Saved entries:
....................

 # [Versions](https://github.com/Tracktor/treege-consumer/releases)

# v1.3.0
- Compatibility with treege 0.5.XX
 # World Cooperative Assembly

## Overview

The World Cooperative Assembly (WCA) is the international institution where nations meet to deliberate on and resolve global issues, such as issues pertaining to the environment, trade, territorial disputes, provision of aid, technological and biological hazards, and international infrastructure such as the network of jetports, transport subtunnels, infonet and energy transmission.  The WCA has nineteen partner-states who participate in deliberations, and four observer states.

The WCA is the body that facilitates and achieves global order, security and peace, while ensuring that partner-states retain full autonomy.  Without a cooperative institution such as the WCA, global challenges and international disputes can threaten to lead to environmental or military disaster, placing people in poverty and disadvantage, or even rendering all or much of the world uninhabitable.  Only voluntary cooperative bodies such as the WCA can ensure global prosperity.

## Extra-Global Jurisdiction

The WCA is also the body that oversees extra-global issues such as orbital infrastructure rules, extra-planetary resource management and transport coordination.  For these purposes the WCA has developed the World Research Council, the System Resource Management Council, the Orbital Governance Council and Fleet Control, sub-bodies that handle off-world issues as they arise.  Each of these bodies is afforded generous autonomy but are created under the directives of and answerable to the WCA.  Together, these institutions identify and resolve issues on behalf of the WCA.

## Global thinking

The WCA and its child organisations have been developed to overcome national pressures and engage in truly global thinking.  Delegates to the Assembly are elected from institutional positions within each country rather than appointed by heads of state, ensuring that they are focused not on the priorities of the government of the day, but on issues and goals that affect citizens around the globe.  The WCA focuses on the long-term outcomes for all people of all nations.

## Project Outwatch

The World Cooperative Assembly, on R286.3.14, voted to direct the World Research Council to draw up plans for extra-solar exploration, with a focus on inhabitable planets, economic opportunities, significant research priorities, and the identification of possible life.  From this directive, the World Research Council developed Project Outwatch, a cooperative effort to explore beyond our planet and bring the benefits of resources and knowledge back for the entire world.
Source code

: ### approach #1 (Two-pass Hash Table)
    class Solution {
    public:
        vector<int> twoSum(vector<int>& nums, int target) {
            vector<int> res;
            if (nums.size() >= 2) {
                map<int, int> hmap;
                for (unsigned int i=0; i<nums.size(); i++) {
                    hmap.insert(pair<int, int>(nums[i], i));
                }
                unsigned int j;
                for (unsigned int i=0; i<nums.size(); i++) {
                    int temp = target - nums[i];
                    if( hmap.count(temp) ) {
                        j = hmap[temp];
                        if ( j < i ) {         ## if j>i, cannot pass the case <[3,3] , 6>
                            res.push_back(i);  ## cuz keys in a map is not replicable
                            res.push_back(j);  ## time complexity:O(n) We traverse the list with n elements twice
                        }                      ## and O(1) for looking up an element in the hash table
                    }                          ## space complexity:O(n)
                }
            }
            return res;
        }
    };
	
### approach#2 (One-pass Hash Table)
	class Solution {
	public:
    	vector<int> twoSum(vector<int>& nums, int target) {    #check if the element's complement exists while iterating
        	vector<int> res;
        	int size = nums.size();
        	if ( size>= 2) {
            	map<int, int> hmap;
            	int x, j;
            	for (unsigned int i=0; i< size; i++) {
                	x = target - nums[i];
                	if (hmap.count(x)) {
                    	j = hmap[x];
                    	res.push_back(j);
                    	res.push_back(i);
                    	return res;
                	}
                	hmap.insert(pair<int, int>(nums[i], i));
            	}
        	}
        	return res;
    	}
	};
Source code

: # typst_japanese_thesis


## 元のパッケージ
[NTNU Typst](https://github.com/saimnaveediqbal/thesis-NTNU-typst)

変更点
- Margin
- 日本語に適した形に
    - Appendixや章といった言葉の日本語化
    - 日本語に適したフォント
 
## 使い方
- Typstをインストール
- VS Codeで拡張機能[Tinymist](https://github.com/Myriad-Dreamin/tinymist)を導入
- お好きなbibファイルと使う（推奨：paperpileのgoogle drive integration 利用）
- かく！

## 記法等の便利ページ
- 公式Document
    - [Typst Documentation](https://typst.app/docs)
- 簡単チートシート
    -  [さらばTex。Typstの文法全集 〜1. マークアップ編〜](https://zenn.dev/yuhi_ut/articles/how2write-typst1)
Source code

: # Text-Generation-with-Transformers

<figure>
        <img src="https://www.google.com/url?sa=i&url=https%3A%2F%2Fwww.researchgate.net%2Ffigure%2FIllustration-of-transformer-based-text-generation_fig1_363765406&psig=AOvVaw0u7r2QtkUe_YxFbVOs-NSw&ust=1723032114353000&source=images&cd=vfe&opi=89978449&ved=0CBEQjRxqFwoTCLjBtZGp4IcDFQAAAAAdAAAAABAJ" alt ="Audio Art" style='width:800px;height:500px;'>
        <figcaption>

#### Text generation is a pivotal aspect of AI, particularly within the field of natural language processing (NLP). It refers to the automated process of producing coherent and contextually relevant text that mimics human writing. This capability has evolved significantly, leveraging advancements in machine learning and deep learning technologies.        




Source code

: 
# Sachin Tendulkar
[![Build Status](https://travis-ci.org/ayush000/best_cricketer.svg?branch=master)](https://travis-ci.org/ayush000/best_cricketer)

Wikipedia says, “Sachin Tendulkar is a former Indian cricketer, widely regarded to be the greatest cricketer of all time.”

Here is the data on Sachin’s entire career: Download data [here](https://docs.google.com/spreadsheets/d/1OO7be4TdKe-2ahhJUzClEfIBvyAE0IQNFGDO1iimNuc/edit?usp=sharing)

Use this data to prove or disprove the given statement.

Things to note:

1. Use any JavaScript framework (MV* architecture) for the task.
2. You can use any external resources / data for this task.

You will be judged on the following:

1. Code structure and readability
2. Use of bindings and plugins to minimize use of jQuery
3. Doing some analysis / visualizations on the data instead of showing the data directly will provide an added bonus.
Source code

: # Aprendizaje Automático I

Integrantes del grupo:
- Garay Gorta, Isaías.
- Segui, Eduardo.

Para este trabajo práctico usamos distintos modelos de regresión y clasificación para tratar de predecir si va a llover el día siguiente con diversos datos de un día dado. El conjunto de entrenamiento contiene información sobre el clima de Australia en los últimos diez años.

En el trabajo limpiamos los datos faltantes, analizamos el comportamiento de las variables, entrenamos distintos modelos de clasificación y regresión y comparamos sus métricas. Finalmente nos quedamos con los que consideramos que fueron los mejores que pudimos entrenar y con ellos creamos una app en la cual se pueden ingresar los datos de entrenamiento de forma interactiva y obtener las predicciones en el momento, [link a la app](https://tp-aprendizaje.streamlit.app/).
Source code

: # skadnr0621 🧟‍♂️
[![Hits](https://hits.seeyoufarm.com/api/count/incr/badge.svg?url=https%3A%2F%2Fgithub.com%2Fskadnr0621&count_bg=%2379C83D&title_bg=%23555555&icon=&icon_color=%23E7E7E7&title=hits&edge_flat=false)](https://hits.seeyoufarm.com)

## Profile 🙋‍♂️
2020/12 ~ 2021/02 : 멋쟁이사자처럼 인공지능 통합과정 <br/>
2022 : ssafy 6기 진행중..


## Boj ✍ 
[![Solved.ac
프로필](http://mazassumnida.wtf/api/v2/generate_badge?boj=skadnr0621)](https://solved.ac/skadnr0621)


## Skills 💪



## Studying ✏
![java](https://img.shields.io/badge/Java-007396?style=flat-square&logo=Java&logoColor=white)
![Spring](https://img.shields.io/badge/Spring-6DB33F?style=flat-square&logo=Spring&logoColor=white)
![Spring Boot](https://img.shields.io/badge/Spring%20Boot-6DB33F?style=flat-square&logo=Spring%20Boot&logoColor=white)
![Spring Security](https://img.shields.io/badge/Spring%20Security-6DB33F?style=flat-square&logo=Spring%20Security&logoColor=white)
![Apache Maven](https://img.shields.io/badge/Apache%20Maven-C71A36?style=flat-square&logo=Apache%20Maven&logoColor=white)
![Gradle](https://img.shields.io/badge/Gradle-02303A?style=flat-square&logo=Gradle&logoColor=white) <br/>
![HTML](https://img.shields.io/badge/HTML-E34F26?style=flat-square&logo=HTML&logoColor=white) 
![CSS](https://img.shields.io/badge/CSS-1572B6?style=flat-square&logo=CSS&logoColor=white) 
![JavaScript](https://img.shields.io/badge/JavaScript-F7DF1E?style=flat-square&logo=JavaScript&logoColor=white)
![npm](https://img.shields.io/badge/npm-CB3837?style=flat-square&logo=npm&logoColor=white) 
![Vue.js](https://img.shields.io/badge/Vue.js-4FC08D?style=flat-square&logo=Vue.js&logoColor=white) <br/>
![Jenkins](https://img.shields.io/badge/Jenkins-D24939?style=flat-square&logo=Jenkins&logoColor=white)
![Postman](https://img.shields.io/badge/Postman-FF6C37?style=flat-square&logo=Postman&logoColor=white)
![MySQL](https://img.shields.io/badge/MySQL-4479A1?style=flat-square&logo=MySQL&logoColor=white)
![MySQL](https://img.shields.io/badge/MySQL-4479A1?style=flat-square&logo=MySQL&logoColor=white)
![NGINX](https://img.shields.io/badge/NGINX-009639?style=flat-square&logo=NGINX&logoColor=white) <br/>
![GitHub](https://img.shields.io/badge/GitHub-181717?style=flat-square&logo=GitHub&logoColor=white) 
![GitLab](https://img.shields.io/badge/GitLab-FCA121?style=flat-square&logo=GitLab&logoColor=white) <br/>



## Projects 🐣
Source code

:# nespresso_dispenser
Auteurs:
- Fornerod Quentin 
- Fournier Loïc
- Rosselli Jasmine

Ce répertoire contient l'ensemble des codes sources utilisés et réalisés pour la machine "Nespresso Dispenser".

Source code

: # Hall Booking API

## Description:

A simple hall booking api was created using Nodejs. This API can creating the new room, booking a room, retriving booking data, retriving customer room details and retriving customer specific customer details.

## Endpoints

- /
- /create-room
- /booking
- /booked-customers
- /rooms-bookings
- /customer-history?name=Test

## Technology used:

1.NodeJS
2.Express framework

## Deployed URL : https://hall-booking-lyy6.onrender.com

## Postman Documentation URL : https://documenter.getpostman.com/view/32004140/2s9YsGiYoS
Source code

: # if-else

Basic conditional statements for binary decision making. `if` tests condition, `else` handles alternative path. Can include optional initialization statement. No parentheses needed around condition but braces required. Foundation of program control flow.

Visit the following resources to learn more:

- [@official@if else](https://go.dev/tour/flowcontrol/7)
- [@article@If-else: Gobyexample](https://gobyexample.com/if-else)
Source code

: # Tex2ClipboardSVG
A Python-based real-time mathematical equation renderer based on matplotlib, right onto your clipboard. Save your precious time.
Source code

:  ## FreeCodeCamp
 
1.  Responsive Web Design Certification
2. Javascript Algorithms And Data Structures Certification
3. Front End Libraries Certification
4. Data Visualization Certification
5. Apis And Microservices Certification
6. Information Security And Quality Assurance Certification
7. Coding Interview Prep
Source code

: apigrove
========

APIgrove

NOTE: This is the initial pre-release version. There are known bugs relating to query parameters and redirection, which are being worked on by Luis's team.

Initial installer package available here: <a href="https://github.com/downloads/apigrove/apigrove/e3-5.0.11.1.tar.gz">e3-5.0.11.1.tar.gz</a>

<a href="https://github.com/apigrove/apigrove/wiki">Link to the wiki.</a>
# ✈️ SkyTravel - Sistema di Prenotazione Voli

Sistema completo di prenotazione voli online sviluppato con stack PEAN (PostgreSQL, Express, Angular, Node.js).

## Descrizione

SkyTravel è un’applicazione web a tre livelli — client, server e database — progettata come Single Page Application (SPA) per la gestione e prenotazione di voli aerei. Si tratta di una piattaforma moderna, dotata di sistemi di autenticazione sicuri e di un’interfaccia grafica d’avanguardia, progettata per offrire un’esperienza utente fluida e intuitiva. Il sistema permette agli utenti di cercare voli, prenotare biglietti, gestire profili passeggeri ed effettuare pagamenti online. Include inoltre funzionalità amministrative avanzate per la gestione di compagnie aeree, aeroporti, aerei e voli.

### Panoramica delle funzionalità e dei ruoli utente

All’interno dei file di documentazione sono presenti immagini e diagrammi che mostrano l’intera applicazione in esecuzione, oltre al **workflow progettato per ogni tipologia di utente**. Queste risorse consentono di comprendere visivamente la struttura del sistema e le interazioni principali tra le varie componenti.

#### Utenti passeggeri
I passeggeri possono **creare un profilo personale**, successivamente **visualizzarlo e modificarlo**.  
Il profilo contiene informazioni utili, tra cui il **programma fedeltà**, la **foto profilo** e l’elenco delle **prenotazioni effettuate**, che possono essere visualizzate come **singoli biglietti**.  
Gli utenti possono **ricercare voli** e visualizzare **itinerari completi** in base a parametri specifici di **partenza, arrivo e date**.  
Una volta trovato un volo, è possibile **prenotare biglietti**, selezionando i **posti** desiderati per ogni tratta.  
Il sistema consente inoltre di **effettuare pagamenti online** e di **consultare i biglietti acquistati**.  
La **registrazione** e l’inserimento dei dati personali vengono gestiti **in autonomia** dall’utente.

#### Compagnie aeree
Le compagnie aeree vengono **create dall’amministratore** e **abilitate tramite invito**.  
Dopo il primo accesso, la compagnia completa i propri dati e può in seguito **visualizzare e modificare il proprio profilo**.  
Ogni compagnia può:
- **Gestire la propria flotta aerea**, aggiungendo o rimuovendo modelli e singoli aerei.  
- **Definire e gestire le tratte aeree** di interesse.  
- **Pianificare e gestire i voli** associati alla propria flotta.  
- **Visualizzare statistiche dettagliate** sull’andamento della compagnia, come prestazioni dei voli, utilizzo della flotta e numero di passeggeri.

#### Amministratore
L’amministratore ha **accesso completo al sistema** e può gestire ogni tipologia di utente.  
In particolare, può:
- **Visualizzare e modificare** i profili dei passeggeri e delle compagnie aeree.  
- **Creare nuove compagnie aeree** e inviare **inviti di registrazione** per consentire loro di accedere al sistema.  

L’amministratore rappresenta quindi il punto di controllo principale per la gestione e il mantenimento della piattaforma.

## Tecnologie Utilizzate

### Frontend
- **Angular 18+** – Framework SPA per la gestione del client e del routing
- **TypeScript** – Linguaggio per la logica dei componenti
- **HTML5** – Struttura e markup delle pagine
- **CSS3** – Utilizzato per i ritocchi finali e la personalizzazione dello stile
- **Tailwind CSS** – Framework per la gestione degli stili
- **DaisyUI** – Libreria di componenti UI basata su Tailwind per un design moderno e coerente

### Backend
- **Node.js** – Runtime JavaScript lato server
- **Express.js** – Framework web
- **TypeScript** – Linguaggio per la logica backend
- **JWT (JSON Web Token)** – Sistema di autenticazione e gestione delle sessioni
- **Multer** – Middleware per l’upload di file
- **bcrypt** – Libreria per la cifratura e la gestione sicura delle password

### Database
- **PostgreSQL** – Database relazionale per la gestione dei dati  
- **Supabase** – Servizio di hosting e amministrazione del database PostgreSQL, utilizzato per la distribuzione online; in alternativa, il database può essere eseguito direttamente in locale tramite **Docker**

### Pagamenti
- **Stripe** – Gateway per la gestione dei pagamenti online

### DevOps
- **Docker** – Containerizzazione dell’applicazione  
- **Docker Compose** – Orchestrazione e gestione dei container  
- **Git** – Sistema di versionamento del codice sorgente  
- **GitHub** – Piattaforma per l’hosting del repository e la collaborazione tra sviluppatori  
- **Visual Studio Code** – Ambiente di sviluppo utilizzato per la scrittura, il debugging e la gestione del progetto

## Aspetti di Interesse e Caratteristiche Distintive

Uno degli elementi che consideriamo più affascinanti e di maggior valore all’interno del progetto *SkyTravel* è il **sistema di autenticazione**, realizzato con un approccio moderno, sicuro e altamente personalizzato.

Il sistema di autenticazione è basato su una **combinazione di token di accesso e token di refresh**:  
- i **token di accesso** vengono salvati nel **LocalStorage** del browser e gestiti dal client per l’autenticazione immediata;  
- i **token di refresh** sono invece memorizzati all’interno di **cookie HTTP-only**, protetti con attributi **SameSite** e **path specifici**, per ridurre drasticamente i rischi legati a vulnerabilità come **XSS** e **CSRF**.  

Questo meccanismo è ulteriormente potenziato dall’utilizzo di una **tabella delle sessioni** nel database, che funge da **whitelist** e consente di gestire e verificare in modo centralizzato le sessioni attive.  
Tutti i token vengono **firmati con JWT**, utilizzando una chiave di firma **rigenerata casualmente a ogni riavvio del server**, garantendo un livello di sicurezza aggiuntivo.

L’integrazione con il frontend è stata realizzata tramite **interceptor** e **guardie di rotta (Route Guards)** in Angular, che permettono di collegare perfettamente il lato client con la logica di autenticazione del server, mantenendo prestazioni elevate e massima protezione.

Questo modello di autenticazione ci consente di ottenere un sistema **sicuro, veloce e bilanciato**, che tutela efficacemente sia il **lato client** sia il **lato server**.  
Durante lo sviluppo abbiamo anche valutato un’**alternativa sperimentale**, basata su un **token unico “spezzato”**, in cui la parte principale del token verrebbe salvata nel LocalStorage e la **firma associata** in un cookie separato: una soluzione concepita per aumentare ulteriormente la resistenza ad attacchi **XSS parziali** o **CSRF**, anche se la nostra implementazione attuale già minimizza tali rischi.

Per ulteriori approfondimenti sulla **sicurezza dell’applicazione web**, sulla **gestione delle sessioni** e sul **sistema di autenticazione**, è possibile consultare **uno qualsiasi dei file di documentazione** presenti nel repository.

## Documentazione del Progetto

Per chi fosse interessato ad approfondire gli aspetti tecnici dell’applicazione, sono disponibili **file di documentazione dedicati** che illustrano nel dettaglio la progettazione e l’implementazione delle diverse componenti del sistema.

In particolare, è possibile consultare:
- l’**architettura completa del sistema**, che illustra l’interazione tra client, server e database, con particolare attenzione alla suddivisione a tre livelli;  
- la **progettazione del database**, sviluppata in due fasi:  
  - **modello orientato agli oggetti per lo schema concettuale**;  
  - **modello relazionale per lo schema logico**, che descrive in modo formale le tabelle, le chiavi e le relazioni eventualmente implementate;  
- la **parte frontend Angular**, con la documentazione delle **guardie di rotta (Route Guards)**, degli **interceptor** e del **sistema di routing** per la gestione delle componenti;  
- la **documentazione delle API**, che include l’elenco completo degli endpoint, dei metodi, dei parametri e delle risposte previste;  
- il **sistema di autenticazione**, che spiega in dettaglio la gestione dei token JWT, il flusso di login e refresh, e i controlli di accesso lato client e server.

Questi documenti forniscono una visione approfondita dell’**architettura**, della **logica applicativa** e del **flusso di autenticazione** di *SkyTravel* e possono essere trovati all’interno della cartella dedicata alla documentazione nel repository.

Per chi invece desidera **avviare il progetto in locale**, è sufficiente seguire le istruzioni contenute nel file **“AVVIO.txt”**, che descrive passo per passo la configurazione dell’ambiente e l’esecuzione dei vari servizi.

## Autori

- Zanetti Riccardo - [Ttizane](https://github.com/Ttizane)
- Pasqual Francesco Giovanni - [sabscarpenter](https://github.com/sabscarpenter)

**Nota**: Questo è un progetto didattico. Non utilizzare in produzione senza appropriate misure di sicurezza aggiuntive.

....................

**HOW TO COMPLETE THIS TASK**:
Search the entries above for the string "Linguaggio". Copy each line that holds it.

**RESPONSE TO THIS EXERCISE**:
- **TypeScript** – Linguaggio per la logica dei componenti
- **TypeScript** – Linguaggio per la logica backend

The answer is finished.